K – 08:31
Bleu. J'ai l'impression que c'est la première fois que j'apprécie ce monochrome à sa juste valeur. Cet
immense tableau décorant fièrement notre assemblée. Alors que je viens probablement en ces lieux
pour la dernière fois. Quoique ? Que va devenir ce bâtiment, maintenant ? Une sorte de musée,
peut-être ? Alors j'y reviendrai sans doute. Mais aujourd'hui n'en demeure pas moins la dernière fois
que les 59 se réunissent. Nous sommes au complet, ce matin. Avouons que c'est le jour ou jamais...
Ah, voilà Maurice qui commence son discours. Quel pingouin, celui-là.

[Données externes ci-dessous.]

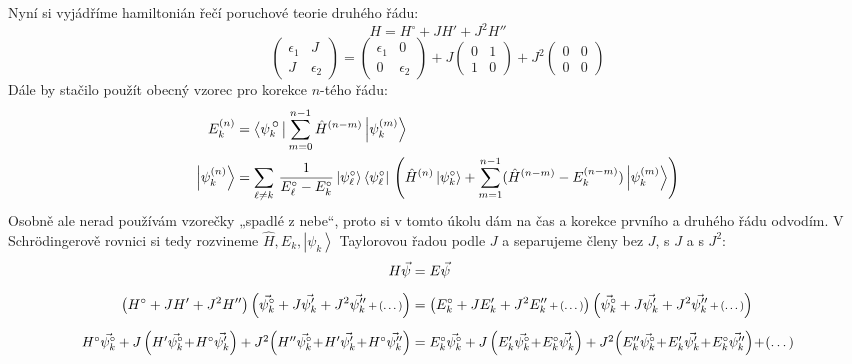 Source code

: \documentclass[10pt,a4paper]{article}
\newcommand*{\mask}[2]{%
    \mathord{\makebox[\widthof{\(#1\)}]{\(#2\)}}%
}
\newcommand{\mat}[1]{
    \begin{pmatrix}
        #1
    \end{pmatrix}
}
\newcommand{\bra}[1]{\left< #1 \right|}
\newcommand{\ket}[1]{\left| #1 \right>}
\begin{document}
Nyní si vyjádříme hamiltonián řečí poruchové teorie druhého řádu:
\begin{equation*}
    H = H^{\circ} + J H' + J^2 H''
\end{equation*}
\begin{equation*}
    \mat{ \epsilon_1 & J \\ J & \epsilon_2 }
    = \mat{ \epsilon_1 & 0 \\ 0 & \epsilon_2 }
    + J \mat{ 0 & 1 \\ 1 & 0 }
    + J^2 \mat{ 0 & 0 \\ 0 & 0 }
\end{equation*}
Dále by stačilo použít obecný vzorec pro korekce $n$-tého řádu:
\begin{align*}
    E^{(n)}_k &=
    \bra{\psi^{\mask{()}{\circ}}_k}
    \sum_{m=0}^{n-1} \hat{H}^{(n-m)} \ket{\psi^{(m)}_k}
    \\
    \ket{\psi^{(n)}_k} &=
    \sum_{\ell \neq k} \, \frac{1}{E^{\circ}_\ell - E^{\circ}_k}
    \ket{\psi^{\circ}_\ell} \bra{\psi^{\circ}_\ell} \,
    \left(
        \hat{H}^{(n)} \ket{\psi^{\circ}_k} +
        \sum_{m=1}^{n-1} (\hat{H}^{(n-m)} - E^{(n-m)}_k) \ket{\psi^{(m)}_k}
    \right)
\end{align*}
Osobně ale nerad používám vzorečky „spadlé z nebe“, proto si v tomto úkolu dám na čas a korekce prvního a druhého řádu odvodím. V Schrödingerově rovnici si tedy rozvineme $\hat{H}, E_k, \ket{\psi_k}$ Taylorovou řadou podle $J$ a separujeme členy bez $J$, s $J$ a s $J^2$:
\begin{align*}
    H \vec{\psi} &= E \vec{\psi}
    \\[5pt]
    \left(H^{\circ} + J H' + J^2 H''\right)
    \left(\vec{\psi_k^{\circ}} + J \vec{\psi_k'} + J^2 \vec{\psi_k''} \scalebox{0.8}{$\,+\, (\dots)$} \right)
    &=
    \left(E^{\circ}_k + J E_k' + J^2 E_k'' \scalebox{0.8}{$\,+\, (\dots)$}\right)
    \left(\vec{\psi_k^{\circ}} + J \vec{\psi_k'} + J^2 \vec{\psi_k''} \scalebox{0.8}{$\,+\, (\dots)$} \right)
    \\[5pt]
    \scalebox{0.97}{$H^{\circ} \vec{\psi_k^{\circ}} +
    J\left( H' \vec{\psi_k^{\circ}} \!+\! H^{\circ} \vec{\psi_k'} \right) +
    J^2\!\left(H'' \vec{\psi_k^{\circ}} \!+\! H' \vec{\psi_k'} \!+\! H^{\circ} \vec{\psi_k''} \right)$}
    &=
    \scalebox{0.97}{$E^{\circ}_k \vec{\psi_k^{\circ}} +
    J\left( E_k' \vec{\psi_k^{\circ}} \!+\! E^{\circ}_k \vec{\psi_k'} \right) +
    J^2\!\left(E_k'' \vec{\psi_k^{\circ}} \!+\! E_k' \vec{\psi_k'} \!+\! E^{\circ}_k \vec{\psi_k''} \right) \!+\! (\dots)$}
\end{align*}
\end{document}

Dire que l'information a été révélée il y a moins de 36 heures. Un séisme. Même si pour moi, cela
devrait ne rien changer. Enfin, les mauvaises langues diront que dans la pratique, ça ne changera pas
grand chose. Cela fait presque dix ans que notre rôle se résume à promulguer les lois de la machine.
Mais par tradition, nous siégions encore. Au moins, nous en tirions la satisfaction de nous être
assurés que chaque loi était bien juste. Quelque part, c'était un loisir comme un autre. D'autant que
cette déco est assez sympa, il faut l'avouer. Quoique le tableau est peut-être un peu trop bleu.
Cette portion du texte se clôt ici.